One of the first photographs encountered in David Hartt‘s multimedium exhibition “Stray Light” was a compelling close-up of a glass window etched with “JPC”—the Johnson Publishing Company’s logo—in lustrous gold letters. The Barthesian punctum of the photograph, titled Test Kitchen at The Johnson Publishing Company Headquarters, Chicago, Illinois (2011), is the logo itself, which is chipped in several places.
Born in 1967 in Montreal and currently living in Chicago, Hartt has structured previous projects around utopic systems, such as a free-market think tank in Michigan and a vegan community in Tennessee. Using the iconic publishing house of Ebony and Jet magazines as a setting for an imagistic poem on time, place and race, the works in this exhibition investigate another American dream: the experience of a pull-yourself-up-by-your-bootstraps entrepreneur. Born impoverished, the late John H. Johnson built a multimillion-dollar empire of publications and products designed exclusively for black Americans. He was the first businessman to treat black America as a profitable consumer market. When he created Ebony, in 1945, he did so because, as he wrote in his autobiography, “In a world of negative Black images, we wanted to provide positive Black images.”
The images Hartt took of Johnson’s world are less straightforwardly optimistic, though still imbued with an advertiser’s eye for coercion. The exhibition began with a series of large color photographs that led to an enchanting small room containing a video installation. On wall-to-wall carpet in a burgundy and orange geometric pattern sat a Knoll bench in front of a projection screen. Two sculptures rested against the left wall: one looked like a picket fence on its side in tomato-colored aluminum, the other was a smoky Plexiglas panel with almond-shaped cutouts. Conjuring the groovy aftershocks of modernism, the surroundings played off the aesthetics of Johnson Publishing’s North Michigan Avenue office in Chicago. The 12-story building was realized in 1971 by architect John Moutoussamy and interior designers William Raiser and Arthur Elrod.

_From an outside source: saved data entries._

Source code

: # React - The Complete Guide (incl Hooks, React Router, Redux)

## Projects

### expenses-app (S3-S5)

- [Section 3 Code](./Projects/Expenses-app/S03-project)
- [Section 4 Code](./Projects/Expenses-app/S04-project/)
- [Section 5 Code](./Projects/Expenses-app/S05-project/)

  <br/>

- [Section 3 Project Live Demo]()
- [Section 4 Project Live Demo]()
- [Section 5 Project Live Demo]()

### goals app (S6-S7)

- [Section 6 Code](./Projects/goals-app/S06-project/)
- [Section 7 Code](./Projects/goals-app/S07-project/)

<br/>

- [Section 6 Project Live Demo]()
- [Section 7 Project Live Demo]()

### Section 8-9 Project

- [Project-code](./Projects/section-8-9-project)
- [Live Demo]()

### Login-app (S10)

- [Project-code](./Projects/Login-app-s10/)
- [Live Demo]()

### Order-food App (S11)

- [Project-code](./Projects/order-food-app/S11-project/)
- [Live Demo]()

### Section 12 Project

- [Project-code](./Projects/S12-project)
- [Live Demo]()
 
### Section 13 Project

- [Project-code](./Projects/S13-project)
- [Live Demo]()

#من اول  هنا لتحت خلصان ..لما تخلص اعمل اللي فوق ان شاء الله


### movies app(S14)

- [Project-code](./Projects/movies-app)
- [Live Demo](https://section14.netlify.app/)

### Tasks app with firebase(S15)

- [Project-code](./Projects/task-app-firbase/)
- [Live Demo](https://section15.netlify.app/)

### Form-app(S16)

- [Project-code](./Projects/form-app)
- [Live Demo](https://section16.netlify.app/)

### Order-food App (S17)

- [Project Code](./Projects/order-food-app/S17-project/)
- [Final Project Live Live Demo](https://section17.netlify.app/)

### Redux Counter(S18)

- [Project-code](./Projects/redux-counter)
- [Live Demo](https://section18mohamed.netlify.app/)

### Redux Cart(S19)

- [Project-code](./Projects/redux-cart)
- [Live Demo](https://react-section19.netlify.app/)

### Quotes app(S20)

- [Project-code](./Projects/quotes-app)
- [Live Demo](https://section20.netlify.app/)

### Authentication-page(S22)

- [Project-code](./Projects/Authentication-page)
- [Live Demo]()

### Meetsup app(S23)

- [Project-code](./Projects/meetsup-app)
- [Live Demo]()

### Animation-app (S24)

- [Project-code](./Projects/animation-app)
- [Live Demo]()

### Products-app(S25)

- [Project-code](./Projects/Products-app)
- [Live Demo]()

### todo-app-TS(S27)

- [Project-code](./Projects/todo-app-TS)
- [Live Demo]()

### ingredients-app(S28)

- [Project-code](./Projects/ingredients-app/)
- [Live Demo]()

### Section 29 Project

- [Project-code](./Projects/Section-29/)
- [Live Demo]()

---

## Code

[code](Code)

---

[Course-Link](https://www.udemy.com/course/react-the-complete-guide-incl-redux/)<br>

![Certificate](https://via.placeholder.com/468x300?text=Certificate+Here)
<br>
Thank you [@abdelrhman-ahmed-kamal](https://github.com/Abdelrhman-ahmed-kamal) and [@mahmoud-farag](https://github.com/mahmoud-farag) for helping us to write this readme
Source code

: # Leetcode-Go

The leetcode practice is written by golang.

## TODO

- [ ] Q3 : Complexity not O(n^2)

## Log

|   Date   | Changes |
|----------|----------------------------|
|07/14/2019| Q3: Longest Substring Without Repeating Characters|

Like the photographs, the 12-minute video—composed of a series of voyeuristic locked shots—depicts interior views and details of the offices. The glamorous decor includes furniture made of carmine red alligator skin, drawers and walls covered in shell pink ostrich skin and golden peacock-feather wallpaper. Seemingly immune to their heady surroundings, Johnson Publishing employees engage in everyday magazine work. Hartt’s stationary camera excels at exposing the quotidian inside the majestic: a business meeting, a man dressing a mannequin, another man staring blankly at his computer. Nonhuman movement comes in the form of air-conditioning gently bothering a curtain, or a Mylar birthday balloon rotating like a lazy planet above a cubicle. The score, by flutist and composer Nicole Mitchell, provides a counterpoint to Hartt’s impassive view. For example, in the test kitchen, the music becomes as frantic as the psychedelic environment, suggesting a trapped bird beating its wings against glass.
The term “stray light” refers to unwanted illumination disturbing an optical system—a glare that troubles the image. In its poker-faced depiction of manic luxury and the machinations behind it, Stray Light recalls Frederick Wiseman’s 1983 documentary The Store, which considered the sartorial delicacies offered in a Neiman-Marcus in Dallas. Both Wiseman and Hartt are almost excruciatingly adept at keeping implicit or explicit critique of their subject matter out of their work. Hartt’s elegantly magnetic images suggest his desire to allow viewers to make their own conclusion.